Many people in Ohio thinking about the steps needed to care appropriately for their family and their assets after death may wonder what exactly happens during the probate process. Supervised by a court, probate allows a last will and testament to be officially authenticated where one exists; when there is no will, probate can also deal with the distribution of assets according to state law. The process is not limited to the will: It can also include valuing all of the deceased person's assets, paying off bills and taxes and then distributing the assets that remain.
Every state provides different rules for probate, and during the estate planning process, people should be aware of their own state's requirements. Each state has a set of laws that manage the way that assets are distributed if a person dies without a will. Although probate is handled by state law, in practice, these are similar from one state to another and provide a series of potential heirs in order of preference.
When a will is present, a judge will confirm that it is valid.

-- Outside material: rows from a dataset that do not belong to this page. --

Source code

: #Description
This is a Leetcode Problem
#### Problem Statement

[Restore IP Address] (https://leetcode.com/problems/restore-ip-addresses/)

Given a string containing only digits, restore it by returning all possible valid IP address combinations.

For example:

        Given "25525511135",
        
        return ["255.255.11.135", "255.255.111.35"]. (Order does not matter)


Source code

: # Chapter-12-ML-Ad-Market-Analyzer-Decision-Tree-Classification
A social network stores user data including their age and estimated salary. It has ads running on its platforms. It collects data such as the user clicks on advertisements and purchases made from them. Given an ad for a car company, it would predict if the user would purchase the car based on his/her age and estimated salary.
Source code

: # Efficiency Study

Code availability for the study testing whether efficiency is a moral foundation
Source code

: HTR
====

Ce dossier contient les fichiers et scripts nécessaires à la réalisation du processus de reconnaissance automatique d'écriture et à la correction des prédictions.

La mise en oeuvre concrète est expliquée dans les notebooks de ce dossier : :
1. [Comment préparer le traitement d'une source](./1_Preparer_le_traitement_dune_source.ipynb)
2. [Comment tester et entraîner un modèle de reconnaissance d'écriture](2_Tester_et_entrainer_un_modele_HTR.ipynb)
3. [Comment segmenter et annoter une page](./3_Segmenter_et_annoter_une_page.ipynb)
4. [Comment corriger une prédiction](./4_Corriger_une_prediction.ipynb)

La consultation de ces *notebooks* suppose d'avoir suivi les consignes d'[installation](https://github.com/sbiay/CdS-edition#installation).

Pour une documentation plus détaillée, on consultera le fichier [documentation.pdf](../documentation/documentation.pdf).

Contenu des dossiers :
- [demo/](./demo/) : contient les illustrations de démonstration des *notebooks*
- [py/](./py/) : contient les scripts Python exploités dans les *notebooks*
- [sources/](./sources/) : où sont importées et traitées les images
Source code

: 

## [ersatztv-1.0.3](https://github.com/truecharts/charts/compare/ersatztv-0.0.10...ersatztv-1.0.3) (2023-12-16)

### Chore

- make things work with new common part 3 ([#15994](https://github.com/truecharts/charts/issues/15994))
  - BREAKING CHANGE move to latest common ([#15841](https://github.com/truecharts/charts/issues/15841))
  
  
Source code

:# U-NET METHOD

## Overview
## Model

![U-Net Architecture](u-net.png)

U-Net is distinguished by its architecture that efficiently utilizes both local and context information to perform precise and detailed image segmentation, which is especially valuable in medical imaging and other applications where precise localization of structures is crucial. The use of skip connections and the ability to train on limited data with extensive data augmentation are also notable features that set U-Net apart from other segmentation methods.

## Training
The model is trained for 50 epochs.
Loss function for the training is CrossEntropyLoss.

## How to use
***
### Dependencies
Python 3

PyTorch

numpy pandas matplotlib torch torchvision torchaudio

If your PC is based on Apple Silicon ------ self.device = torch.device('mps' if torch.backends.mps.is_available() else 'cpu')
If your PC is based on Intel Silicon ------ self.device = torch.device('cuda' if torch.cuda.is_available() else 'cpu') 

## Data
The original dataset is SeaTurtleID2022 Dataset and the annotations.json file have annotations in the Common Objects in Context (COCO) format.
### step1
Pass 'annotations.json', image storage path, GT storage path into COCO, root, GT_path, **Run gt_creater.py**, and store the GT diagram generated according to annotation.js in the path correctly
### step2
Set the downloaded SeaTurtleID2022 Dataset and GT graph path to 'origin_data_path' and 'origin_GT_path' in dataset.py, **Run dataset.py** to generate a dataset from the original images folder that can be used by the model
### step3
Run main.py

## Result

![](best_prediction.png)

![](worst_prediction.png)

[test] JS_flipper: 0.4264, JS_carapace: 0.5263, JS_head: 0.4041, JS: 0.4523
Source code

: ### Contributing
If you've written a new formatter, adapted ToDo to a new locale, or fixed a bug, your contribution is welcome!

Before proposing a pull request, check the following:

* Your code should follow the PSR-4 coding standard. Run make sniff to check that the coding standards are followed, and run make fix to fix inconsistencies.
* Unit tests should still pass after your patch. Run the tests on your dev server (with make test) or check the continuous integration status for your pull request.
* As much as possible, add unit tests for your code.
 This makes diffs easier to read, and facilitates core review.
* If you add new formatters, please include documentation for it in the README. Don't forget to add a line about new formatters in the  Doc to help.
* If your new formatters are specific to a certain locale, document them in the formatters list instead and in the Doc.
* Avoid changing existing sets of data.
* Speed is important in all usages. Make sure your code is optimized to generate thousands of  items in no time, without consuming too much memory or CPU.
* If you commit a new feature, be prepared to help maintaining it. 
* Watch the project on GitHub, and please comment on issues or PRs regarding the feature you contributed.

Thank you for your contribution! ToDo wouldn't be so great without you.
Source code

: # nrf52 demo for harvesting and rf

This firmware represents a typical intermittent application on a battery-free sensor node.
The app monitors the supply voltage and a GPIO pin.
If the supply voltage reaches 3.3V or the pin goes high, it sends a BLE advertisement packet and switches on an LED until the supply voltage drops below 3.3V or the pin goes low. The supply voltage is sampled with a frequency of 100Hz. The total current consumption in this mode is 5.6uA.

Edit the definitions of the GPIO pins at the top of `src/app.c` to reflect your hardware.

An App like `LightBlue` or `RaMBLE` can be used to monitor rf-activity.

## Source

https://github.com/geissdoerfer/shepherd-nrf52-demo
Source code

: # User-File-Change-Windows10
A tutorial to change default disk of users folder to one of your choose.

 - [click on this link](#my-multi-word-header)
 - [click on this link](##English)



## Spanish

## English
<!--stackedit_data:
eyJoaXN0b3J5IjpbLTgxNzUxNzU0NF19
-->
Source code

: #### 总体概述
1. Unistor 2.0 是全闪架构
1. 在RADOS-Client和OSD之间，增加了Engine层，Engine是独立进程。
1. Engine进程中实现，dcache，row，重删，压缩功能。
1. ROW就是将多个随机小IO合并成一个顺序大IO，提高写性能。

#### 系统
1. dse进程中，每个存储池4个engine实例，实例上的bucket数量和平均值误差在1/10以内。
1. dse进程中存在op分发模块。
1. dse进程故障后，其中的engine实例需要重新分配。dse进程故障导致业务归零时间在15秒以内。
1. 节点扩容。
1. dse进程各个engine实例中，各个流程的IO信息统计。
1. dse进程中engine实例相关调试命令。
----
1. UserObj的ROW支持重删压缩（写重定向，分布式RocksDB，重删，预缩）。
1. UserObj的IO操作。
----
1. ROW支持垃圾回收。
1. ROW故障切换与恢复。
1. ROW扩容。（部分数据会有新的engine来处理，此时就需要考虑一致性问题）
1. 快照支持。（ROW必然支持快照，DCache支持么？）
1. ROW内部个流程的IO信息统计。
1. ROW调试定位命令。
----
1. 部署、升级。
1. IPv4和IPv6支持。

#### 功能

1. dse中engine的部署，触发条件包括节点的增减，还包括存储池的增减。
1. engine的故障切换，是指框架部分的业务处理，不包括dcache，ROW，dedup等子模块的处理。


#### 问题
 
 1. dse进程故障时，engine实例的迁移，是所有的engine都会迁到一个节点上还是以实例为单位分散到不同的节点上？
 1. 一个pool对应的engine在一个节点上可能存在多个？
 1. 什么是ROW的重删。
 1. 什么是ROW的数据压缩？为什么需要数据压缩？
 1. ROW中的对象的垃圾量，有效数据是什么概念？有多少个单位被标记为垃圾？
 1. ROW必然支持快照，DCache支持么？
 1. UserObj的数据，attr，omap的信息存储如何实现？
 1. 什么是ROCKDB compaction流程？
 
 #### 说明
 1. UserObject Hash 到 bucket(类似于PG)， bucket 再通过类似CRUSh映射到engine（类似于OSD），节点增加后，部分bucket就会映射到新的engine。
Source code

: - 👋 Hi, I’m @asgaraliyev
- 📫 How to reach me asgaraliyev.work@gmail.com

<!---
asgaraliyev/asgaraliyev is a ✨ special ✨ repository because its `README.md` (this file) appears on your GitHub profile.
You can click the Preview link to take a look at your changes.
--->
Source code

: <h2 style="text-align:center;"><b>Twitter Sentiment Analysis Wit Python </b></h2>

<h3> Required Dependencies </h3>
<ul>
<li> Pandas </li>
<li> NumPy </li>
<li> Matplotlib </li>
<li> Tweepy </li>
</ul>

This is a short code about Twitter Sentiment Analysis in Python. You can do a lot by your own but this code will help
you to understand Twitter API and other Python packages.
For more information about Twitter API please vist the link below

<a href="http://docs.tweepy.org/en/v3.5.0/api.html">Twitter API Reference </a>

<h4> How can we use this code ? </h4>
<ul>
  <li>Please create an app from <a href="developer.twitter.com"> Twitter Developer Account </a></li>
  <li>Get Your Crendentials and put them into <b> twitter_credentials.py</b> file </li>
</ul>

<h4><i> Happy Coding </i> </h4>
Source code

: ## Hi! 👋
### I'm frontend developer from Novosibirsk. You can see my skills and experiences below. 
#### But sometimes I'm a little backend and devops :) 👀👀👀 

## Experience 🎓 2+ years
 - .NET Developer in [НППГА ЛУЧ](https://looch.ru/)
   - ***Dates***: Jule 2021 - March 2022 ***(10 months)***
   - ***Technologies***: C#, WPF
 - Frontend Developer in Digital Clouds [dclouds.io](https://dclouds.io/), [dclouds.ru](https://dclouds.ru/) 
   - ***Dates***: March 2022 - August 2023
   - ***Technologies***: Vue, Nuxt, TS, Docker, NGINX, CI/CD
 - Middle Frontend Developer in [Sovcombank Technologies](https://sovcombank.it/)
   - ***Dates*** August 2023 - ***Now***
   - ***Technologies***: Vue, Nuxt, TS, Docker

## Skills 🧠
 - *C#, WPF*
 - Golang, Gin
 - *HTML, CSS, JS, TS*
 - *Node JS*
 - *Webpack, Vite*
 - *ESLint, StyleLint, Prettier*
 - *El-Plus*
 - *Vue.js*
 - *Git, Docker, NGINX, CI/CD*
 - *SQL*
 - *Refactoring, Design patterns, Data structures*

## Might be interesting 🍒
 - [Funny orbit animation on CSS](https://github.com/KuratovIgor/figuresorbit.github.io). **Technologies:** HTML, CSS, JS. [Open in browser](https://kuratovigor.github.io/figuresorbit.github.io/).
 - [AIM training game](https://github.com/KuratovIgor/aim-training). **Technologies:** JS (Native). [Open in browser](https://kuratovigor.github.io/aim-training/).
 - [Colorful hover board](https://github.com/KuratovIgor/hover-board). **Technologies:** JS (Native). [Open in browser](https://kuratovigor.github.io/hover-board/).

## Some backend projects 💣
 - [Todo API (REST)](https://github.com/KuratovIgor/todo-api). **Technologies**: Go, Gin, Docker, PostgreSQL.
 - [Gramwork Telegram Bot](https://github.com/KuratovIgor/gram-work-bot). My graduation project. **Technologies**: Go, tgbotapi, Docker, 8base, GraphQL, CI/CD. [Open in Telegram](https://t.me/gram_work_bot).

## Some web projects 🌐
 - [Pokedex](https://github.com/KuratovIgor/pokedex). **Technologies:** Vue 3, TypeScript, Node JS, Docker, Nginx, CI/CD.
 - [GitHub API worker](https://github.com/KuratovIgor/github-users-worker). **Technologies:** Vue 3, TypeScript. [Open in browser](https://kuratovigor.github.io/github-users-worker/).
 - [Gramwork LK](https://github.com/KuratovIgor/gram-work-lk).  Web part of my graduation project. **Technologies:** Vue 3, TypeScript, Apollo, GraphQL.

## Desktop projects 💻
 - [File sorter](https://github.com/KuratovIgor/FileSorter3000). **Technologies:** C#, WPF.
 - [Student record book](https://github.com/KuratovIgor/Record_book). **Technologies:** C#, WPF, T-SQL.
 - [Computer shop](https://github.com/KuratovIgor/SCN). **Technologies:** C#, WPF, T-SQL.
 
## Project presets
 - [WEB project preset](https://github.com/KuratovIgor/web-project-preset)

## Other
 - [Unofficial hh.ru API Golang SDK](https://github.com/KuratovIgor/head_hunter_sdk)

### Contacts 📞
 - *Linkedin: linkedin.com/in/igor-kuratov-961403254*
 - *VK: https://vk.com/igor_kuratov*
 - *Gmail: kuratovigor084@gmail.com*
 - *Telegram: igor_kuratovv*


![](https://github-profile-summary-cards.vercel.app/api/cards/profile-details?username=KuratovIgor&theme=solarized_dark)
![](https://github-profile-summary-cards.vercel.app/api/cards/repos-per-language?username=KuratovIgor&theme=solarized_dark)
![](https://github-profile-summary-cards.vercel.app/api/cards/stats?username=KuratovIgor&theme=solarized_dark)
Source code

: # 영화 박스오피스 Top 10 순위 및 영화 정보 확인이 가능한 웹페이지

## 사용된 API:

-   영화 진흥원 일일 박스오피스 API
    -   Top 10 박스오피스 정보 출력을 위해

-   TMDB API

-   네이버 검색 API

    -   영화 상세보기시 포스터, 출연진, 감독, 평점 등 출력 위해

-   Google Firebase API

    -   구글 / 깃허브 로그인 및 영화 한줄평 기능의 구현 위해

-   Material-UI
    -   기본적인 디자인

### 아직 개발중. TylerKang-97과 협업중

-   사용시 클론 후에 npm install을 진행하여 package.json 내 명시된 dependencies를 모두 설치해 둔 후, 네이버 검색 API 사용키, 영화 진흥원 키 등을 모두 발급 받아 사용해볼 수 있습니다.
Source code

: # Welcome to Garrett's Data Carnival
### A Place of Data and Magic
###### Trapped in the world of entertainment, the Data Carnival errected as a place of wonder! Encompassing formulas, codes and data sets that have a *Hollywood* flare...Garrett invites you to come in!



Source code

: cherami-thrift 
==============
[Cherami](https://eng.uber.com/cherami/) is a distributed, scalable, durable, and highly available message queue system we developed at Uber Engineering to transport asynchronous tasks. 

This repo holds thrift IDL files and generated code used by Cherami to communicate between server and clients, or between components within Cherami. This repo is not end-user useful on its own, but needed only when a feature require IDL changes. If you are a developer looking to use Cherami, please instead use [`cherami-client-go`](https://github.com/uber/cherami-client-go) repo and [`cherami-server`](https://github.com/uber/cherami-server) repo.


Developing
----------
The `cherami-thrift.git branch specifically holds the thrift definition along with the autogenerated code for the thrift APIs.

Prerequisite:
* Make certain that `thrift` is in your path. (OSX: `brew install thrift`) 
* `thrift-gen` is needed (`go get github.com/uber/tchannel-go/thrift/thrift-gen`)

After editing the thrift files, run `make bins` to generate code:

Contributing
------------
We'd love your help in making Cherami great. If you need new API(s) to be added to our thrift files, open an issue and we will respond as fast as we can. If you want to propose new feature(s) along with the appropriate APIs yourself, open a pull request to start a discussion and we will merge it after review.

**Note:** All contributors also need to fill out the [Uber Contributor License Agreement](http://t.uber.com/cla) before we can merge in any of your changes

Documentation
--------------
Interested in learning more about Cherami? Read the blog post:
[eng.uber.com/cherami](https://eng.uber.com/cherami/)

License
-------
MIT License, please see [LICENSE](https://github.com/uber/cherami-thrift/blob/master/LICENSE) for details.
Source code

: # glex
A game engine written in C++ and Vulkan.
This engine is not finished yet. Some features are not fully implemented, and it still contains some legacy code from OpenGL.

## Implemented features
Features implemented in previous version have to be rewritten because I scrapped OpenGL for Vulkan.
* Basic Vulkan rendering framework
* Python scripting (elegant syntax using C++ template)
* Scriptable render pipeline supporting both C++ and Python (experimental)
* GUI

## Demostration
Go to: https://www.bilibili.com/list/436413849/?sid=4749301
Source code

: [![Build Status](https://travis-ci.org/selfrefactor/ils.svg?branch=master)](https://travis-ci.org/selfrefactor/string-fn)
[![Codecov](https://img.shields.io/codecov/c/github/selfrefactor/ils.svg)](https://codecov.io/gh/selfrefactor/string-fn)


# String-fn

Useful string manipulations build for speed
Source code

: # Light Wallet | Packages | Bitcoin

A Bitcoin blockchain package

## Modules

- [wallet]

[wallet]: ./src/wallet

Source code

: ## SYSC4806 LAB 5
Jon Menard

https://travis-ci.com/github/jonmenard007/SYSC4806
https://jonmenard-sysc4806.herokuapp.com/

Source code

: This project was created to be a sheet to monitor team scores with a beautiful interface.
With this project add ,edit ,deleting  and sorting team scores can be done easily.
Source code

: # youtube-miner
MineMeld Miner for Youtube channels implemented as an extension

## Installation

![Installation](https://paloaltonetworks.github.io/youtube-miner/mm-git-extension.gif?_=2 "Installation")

People with concerns about the will can also challenge its validity or legitimacy during the probate process. Without a challenge, the judge will appoint an executor to oversee the process; this person is usually named in the will. That executor is responsible for finding and determining values for all of the decedent's assets, usually through appraisals and statements. Before those assets are passed on to heirs, however, creditors must be paid off and final taxes assessed.
When people want to control what happens to their assets after death and even help their loved ones avoid the probate process for some significant amounts, estate planning is particularly important. An estate planning attorney may help clients execute important documents as well as develop a comprehensive plan that is most beneficial for the estate.